The students on the campus of the University of California – Berkeley are making some intriguing plans for 2014.

Safeena Mecklai, Berkeley’s Associated Students – University of California (ASUC) external affairs vice president, shares the details that center on proposed redistricting and a student map that was approved in a Dec. 3 City Council vote.

The map the ASUC sponsored and endorsed, the Berkeley Student District Campaign map, takes District 7 and turns it into a student supermajority district, complete with 12,000 students — which is 86 percent of the new district. …

….Having been vetted at 17 citywide meetings since the campaign began in 2010, the ASUC’s map was the only remaining option that represented a viable choice based both on its policy merits and its broad coalition of support. After hearing public input and participating in spirited debate, an overwhelming majority voted to adopt the ASUC’s map over all others.

Despite this tremendous victory, some students are still being used as political pawns to try to undo the ASUC’s and the student body’s great work. ..

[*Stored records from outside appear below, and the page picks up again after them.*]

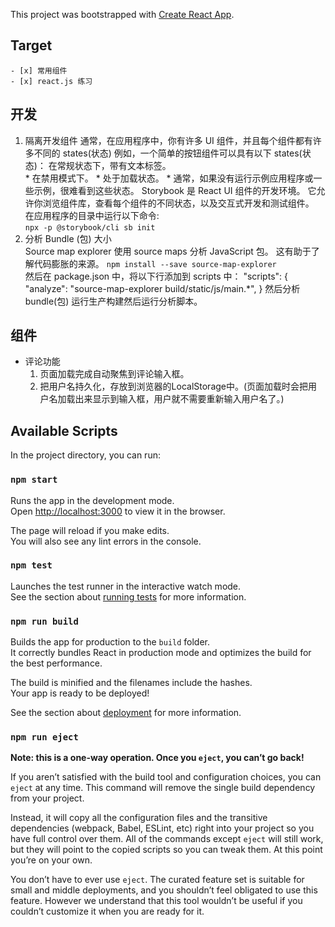 This project was bootstrapped with [Create React App](https://github.com/facebook/create-react-app).

## Target 
    - [x] 常用组件 
    - [x] react.js 练习

## 开发  

1. 隔离开发组件 
    通常，在应用程序中，你有许多 UI 组件，并且每个组件都有许多不同的 states(状态) 例如，一个简单的按钮组件可以具有以下 states(状态)：
    在常规状态下，带有文本标签。    
       * 在禁用模式下。
       * 处于加载状态。
       * 通常，如果没有运行示例应用程序或一些示例，很难看到这些状态。 
    Storybook 是 React UI 组件的开发环境。 它允许你浏览组件库，查看每个组件的不同状态，以及交互式开发和测试组件。  
    在应用程序的目录中运行以下命令:  
       `npx -p @storybook/cli sb init`  
2. 分析 Bundle (包) 大小  
    Source map explorer 使用 source maps 分析 JavaScript 包。 这有助于了解代码膨胀的来源。
        `npm install --save source-map-explorer`  
    然后在 package.json 中，将以下行添加到 scripts 中：
   "scripts": {
      "analyze": "source-map-explorer build/static/js/main.*",
   }
   然后分析 bundle(包) 运行生产构建然后运行分析脚本。

## 组件
- 评论功能  
    1. 页面加载完成自动聚焦到评论输入框。 
    2. 把用户名持久化，存放到浏览器的LocalStorage中。(页面加载时会把用户名加载出来显示到输入框，用户就不需要重新输入用户名了。)

## Available Scripts

In the project directory, you can run:

### `npm start`

Runs the app in the development mode.<br />
Open [http://localhost:3000](http://localhost:3000) to view it in the browser.

The page will reload if you make edits.<br />
You will also see any lint errors in the console.

### `npm test`

Launches the test runner in the interactive watch mode.<br />
See the section about [running tests](https://facebook.github.io/create-react-app/docs/running-tests) for more information.

### `npm run build`

Builds the app for production to the `build` folder.<br />
It correctly bundles React in production mode and optimizes the build for the best performance.

The build is minified and the filenames include the hashes.<br />
Your app is ready to be deployed!

See the section about [deployment](https://facebook.github.io/create-react-app/docs/deployment) for more information.

### `npm run eject`

**Note: this is a one-way operation. Once you `eject`, you can’t go back!**

If you aren’t satisfied with the build tool and configuration choices, you can `eject` at any time. This command will remove the single build dependency from your project.

Instead, it will copy all the configuration files and the transitive dependencies (webpack, Babel, ESLint, etc) right into your project so you have full control over them. All of the commands except `eject` will still work, but they will point to the copied scripts so you can tweak them. At this point you’re on your own.

You don’t have to ever use `eject`. The curated feature set is suitable for small and middle deployments, and you shouldn’t feel obligated to use this feature. However we understand that this tool wouldn’t be useful if you couldn’t customize it when you are ready for it.

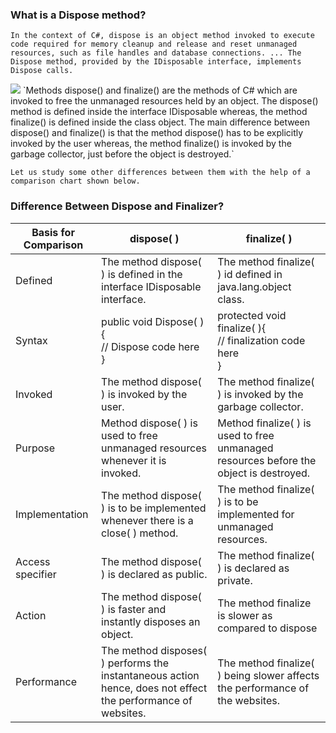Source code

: ### What is a Dispose method?
`In the context of C#, dispose is an object method invoked to execute code required for memory cleanup and release and reset unmanaged resources, such as file handles and database connections. ... The Dispose method, provided by the IDisposable interface, implements Dispose calls.`

<img src="https://techdifferences.com/wp-content/uploads/2016/07/dispose-and-finalize.jpg"/>
`Methods dispose() and finalize() are the methods of C# which are invoked to free the unmanaged resources held by an object. The dispose() method is defined inside the interface IDisposable whereas, the method finalize() is defined inside the class object. The main difference between dispose() and finalize() is that the method dispose() has to be explicitly invoked by the user whereas, the method finalize() is invoked by the garbage collector, just before the object is destroyed.`

`Let us study some other differences between them with the help of a comparison chart shown below.`

### Difference Between Dispose and Finalizer?
<table id="tablepress-65" class="tablepress tablepress-id-65">
<thead>
<tr class="row-1 odd">
	<th class="column-1">Basis for Comparison</th><th class="column-2">dispose( )</th><th class="column-3">finalize( )</th>
</tr>
</thead>
<tbody class="row-hover">
<tr class="row-2 even">
	<td class="column-1">Defined</td><td class="column-2">The method dispose( ) is defined in the interface IDisposable interface.</td><td class="column-3">The method finalize( ) id defined in java.lang.object class.</td>
</tr>
<tr class="row-3 odd">
	<td class="column-1">Syntax</td><td class="column-2">public void Dispose( ){<br>
// Dispose code here<br>
}</td><td class="column-3">protected void finalize( ){<br>
// finalization code here<br>
}</td>
</tr>
<tr class="row-4 even">
	<td class="column-1">Invoked </td><td class="column-2">The method dispose( ) is invoked by the user.</td><td class="column-3">The method finalize( ) is invoked by the garbage collector.</td>
</tr>
<tr class="row-5 odd">
	<td class="column-1">Purpose</td><td class="column-2">Method dispose( ) is used to free unmanaged resources whenever it is invoked.</td><td class="column-3">Method finalize( ) is used to free unmanaged resources before the object is destroyed.</td>
</tr>
<tr class="row-6 even">
	<td class="column-1">Implementation</td><td class="column-2">The method dispose( ) is to be implemented whenever there is a close( ) method.</td><td class="column-3">The method finalize( ) is to be implemented for unmanaged resources.</td>
</tr>
<tr class="row-7 odd">
	<td class="column-1">Access specifier</td><td class="column-2">The method dispose( ) is declared as public.</td><td class="column-3">The method finalize( ) is declared as private.</td>
</tr>
<tr class="row-8 even">
	<td class="column-1">Action </td><td class="column-2">The method dispose( ) is faster and instantly disposes an object.</td><td class="column-3">The method finalize is slower as compared to dispose</td>
</tr>
<tr class="row-9 odd">
	<td class="column-1">Performance</td><td class="column-2">The method disposes( ) performs the instantaneous action hence, does not effect the performance of websites. </td><td class="column-3">The method finalize( ) being slower affects the performance of the websites.</td>
</tr>
</tbody>
</table>
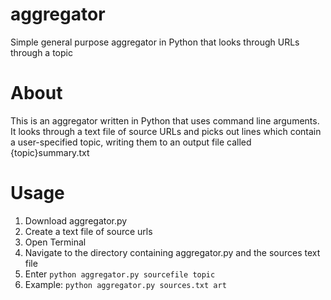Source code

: # aggregator
Simple general purpose aggregator in Python that looks through URLs through a topic

# About
This is an aggregator written in Python that uses command line arguments. It looks through a text file of source URLs and picks out lines which contain a user-specified topic, writing them to an output file called {topic}summary.txt

# Usage
1. Download aggregator.py
2. Create a text file of source urls
3. Open Terminal
4. Navigate to the directory containing aggregator.py and the sources text file
5. Enter `python aggregator.py sourcefile topic`
6. Example: `python aggregator.py sources.txt art`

…[A]n extremely small group of opponents, who have not been involved in the process until this year, are attempting to undo this work simply to protect the narrow political interests of one council member. In their desperation to preserve a gerrymandered district, they are attempting to whip up support for a referendum — with which signatures from less than 5 percent of the city’s residents can force a vote to delay the implementation of new laws — on the City Council’s decision to partner with the ASUC and the student body to draw a student district. This strategy is risky and completely irresponsible. What these opponents fail to grasp is that if a referendum is filed and passed, the nation’s first student district would likely be abandoned. Should the referendum succeed, the City Council is under no obligation to replace it with a map with a new student district. The most likely outcome, in fact, is that Berkeley City Council will revert to a subpar compromise plan that could easily place students back at square one. Even worse, this strategy undermines the work the ASUC has done over the past three years to build consensus and negotiate with citywide stakeholders to prove that students are ready to take a seat at the table. Simply put, “it’s our way or the highway” is not a reasonable or mature strategy for governance.

If this outrages you as much as it outrages me; if you want to prevent political machinations from harming this great student achievement; if you find it absurd that students would sabotage their own hard-fought victory—the first student district in the country—then I ask you to not support a referendum.